- **What the exercise asks**: Among the entries below, one stretch runs from the line that contains "This was a scholar" through the line that contains "The code folder". Repeat that stretch exactly, ends included, and only that.

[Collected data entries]
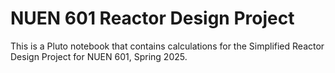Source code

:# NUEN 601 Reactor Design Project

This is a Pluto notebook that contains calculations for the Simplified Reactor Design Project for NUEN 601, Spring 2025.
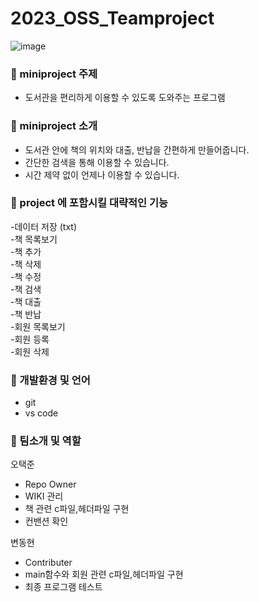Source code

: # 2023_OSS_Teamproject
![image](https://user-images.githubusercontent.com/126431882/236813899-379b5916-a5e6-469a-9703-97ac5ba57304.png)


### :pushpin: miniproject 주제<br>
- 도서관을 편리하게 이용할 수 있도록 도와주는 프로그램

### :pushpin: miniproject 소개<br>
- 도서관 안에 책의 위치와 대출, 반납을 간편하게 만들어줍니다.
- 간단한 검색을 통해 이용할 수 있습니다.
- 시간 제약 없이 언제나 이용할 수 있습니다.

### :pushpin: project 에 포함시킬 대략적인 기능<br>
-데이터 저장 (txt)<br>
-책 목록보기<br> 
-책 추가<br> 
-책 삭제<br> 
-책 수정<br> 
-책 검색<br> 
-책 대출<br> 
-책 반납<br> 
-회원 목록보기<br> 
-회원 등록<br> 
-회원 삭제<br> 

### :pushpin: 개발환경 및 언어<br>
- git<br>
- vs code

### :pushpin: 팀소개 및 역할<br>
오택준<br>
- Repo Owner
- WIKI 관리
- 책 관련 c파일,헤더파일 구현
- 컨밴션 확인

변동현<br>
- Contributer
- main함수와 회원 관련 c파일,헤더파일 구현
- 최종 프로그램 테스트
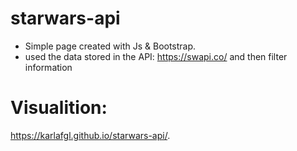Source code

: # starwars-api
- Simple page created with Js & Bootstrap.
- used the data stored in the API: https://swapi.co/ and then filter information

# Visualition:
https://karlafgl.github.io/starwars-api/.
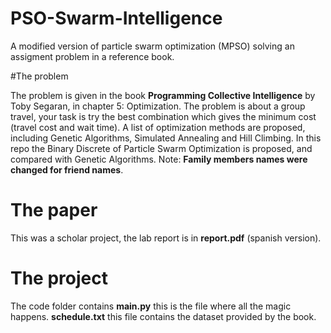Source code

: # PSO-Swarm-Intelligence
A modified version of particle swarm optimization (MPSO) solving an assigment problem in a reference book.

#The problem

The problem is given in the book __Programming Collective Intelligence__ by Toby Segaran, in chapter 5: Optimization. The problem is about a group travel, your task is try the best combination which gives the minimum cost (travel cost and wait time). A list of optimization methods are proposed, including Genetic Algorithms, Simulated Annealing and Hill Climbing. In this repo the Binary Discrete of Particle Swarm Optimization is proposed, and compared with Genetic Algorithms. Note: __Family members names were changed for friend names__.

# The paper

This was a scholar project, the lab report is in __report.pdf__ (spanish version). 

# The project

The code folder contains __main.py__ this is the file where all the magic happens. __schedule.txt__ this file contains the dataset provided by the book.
--
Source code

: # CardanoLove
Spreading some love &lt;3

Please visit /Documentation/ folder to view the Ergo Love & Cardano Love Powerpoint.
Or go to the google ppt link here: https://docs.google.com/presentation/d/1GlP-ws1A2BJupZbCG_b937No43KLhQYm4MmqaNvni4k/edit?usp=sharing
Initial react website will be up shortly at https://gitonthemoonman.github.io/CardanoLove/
...
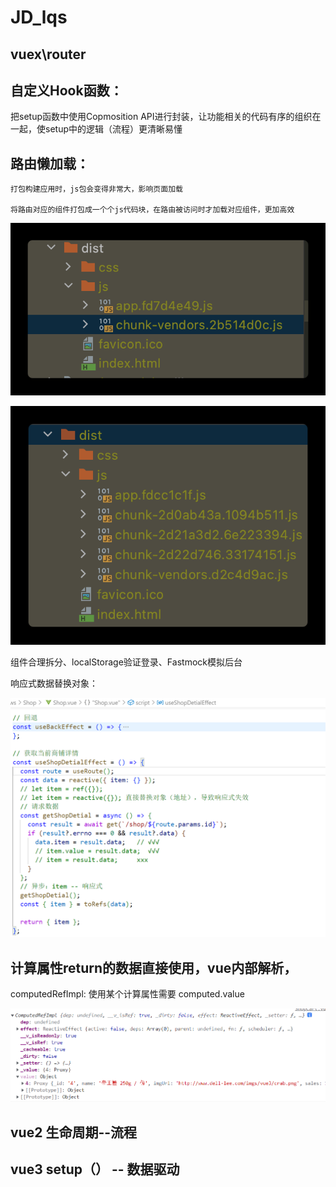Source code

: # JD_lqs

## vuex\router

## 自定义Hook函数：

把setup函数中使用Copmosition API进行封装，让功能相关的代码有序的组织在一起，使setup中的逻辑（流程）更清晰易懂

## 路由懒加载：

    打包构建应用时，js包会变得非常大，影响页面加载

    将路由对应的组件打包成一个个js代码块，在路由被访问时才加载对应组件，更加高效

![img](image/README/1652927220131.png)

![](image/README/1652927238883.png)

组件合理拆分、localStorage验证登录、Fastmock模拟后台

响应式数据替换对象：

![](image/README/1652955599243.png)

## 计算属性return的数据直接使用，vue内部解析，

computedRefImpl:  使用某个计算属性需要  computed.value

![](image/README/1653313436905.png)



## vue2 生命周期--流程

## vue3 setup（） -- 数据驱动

- **Answer space**:
This was a scholar project, the lab report is in __report.pdf__ (spanish version). 

# The project

The code folder contains __main.py__ this is the file where all the magic happens. __schedule.txt__ this file contains the dataset provided by the book.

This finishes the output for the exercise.